One of my very favourite writers about comics went off on Mark Millar on their Twitter feed the other night, slamming Millar for the quality of his writing, while grudgingly conceding that at least he treated his artistic talent fairly. It was a glorious little rant, and they made many very good points, but I just read Wanted for the first time in more than a decade and it was fucking great.
Even though it's usually highlighted as the low point of the whole story, I always loved the very end of Wanted, because I always think it's really funny when characters in a story tell you what a fucking loser you are for reading about them. I can still remember the immediate reaction when the comic came out, back when there was thriving series of blog writers analyzing every fucking thing coming out, and it wasn't pretty. There was loads of fainting and pearl-clutching over the end of it, and what Millar was saying to the readers who had loyally supported his books.
(Still, if anything, the years since have more than proven the point that maybe nerds should be confronted with the truth more often.)
For all my sins, I do like Millar's comics. I make fun of the dialogue as much as anybody, but he has a great sense of pacing and has managed to tell the kind of superficial thrills that do actually bring out the best in great artists. He makes it look so easy, but this tone and business strategy is a lot harder than it looks, otherwise everyone would be fucking doing it.
I've been a part-time Millar follower for years, depending entirely on the artists he work with (although the secret identity thing in the last Jupiter's Legacy was actually a little blinder). I've missed entire series, and even gave up on the Kick-Ass, but still want to read the one about a dying James Bond.
And I always wanted a copy of Wanted, but never got it, even when it was turned into a movie which inexplicably thought everything would be better with some Haunted Looms of Fate.

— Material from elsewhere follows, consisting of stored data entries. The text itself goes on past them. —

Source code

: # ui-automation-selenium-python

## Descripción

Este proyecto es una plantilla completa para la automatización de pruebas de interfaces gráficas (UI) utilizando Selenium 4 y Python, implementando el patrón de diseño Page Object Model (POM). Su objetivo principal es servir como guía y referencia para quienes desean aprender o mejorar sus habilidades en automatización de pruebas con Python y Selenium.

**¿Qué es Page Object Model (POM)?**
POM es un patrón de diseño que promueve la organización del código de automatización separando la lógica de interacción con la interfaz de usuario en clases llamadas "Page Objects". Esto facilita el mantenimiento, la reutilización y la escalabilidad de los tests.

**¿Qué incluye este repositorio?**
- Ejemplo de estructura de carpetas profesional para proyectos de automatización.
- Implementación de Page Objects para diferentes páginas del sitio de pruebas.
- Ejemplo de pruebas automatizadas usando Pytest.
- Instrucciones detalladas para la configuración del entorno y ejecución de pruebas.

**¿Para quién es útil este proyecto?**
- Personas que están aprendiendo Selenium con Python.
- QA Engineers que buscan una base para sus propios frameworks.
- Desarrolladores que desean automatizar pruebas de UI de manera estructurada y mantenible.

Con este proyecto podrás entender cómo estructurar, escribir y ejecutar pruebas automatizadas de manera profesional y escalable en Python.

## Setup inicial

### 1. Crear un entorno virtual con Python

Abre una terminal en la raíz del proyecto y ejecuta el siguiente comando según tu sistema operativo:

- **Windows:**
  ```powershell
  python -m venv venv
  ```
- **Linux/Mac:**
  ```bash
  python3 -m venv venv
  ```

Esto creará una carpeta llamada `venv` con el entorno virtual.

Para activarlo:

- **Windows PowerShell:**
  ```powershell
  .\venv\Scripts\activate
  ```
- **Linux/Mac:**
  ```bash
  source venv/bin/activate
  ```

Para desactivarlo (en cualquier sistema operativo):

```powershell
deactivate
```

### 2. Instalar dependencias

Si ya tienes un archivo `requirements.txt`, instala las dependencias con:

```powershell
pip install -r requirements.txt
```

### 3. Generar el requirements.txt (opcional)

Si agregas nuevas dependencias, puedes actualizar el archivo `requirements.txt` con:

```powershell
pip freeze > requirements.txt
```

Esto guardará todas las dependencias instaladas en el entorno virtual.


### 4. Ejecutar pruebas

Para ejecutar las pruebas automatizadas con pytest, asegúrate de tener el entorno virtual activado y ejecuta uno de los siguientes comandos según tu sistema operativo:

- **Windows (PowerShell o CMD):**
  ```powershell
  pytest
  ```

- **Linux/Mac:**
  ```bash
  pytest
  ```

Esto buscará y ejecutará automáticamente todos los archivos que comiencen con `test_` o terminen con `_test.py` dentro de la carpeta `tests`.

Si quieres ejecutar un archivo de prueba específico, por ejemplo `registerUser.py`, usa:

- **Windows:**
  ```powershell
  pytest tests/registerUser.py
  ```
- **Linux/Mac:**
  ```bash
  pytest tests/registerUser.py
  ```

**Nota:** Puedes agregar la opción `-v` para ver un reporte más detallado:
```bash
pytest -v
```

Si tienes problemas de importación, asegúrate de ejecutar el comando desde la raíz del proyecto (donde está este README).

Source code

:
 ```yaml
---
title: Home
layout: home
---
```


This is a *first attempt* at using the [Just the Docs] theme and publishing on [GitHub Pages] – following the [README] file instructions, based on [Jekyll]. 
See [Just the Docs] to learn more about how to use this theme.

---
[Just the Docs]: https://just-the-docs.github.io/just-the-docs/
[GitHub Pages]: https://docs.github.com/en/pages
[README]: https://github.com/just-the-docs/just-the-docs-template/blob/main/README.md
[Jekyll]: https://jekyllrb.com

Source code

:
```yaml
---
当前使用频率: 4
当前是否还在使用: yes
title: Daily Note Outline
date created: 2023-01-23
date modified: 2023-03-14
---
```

If nothing else, letting JG Jones loose on the super carnage was worth getting the book, but I never did.
Mainly because it was extraordinarily expensive when it came out - $50 in local money for a basic trade - and it wasn't $50 worth. Then I saw it in a second hand bookshop last month for twelve bucks.
Wanted feels like a twelve buck thrill. I ain't that much of a sucker
And it's still as mean and ornery and cynical than I ever remember, and the bit with the Joker dude saying how he doesn't fuck goats - he makes love to them! - is still better than anything the MCU have anything done.
My other comic-reading buddies think I'm out of my mind for liking Wanted, but I'm easily pleased.